6.2 Behavior of the PPC405 Implementation
All interrupts, except for machine checks, are handled precisely. Precise handling implies that the address of the
excepting instruction (for synchronous exceptions other than the system call exception), or the address of the next
instruction to be executed (asynchronous exceptions and the system call exception), is passed to an interrupt
handling routine. Precise handling also implies that all instructions that precede the instruction whose address is
reported to the interrupt handling routine have executed and that no subsequent instruction has begun execution.
The specific instruction whose address is reported may not have begun execution or may have partially completed,
as specified for each precise interrupt type.
Synchronous precise interrupts include most debug event interrupts, program interrupts, instruction and data
storage interrupts, TLB miss interrupts, system call interrupts, and alignment interrupts.
Asynchronous precise interrupts include the critical and noncritical external interrupts, and can be caused by on-
chip peripherals, timer facility interrupts, and some debug events.
In the PPC405, machine checks are handled as critical interrupts (see Critical and Noncritical Interrupts on
page 112).
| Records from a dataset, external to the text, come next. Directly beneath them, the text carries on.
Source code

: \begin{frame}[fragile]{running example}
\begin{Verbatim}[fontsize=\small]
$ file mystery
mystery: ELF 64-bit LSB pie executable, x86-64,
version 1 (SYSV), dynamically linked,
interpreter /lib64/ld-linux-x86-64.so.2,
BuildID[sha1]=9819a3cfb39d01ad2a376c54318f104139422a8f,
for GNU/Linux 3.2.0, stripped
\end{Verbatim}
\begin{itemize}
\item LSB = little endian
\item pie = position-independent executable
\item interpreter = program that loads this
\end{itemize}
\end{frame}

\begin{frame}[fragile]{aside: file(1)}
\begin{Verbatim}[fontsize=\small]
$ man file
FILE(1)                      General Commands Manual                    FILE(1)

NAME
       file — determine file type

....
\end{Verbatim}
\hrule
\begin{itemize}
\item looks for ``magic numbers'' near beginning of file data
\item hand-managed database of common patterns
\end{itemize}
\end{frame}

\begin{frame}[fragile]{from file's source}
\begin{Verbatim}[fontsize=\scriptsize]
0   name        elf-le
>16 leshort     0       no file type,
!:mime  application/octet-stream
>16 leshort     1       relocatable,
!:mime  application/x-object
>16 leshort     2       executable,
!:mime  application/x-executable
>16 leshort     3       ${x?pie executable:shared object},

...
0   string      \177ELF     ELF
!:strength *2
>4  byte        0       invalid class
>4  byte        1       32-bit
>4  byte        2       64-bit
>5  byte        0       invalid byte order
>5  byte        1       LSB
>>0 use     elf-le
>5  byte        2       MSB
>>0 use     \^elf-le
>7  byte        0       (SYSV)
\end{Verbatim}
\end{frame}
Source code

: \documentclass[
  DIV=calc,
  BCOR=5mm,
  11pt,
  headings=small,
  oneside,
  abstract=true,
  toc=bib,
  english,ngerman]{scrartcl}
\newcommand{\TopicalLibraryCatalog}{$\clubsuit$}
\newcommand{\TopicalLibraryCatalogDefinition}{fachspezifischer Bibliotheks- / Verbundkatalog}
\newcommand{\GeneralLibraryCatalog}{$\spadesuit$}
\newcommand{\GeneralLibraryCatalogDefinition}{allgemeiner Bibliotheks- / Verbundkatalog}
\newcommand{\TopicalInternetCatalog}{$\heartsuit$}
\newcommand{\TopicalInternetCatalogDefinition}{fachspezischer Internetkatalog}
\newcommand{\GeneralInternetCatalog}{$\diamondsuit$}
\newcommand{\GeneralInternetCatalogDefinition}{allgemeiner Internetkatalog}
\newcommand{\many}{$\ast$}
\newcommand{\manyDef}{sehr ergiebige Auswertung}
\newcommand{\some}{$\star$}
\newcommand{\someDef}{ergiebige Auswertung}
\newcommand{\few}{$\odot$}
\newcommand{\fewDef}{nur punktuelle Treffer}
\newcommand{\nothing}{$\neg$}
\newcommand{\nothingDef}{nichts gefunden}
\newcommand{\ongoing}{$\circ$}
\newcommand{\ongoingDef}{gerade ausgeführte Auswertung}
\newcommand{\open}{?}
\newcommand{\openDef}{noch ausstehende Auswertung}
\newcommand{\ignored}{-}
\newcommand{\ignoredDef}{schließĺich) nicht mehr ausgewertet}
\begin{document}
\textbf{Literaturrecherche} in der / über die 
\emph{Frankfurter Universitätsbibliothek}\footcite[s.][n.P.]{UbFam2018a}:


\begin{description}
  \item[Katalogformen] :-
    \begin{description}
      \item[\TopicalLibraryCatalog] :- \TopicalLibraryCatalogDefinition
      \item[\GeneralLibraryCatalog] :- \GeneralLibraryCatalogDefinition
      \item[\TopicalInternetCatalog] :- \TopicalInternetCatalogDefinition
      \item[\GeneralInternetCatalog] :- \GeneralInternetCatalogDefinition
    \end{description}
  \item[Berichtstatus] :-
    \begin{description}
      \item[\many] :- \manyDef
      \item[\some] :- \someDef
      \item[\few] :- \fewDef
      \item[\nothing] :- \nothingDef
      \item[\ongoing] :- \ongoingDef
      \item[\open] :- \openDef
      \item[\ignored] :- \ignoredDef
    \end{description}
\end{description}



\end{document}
If a machine check is associated with an instruction fetch, the critical interrupt save/restore register
contains the address of the instruction being fetched when the machine check occurred.
The synchronism of instruction-side machine checks (errors that occur while attempting to fetch an instruction from
external memory) requires further explanation. Fetch requests to cacheable memory that miss in the instruction
cache unit (ICU) cause an instruction cache line fill (eight words). If any instructions (words) in the fetched line are
associated with an exception, an interrupt occurs upon attempted execution and the cache line is invalidated.
It is improper to declare an exception when an erroneous word is passed to the fetcher; the address could be the
result of an incorrect speculative access. It is quite likely that no attempt will be made to execute an instruction from
the erroneous address. An instruction-side machine check interrupt occurs only when execution is attempted. If an
exception occurs, execution is suppressed, SRR2 contains the erroneous address, and the indicates that an
instruction-side machine check occurred. Although such an interrupt is clearly asynchronous to the erroneous
memory access, it is handled synchronously with respect to the attempted execution from the erroneous address.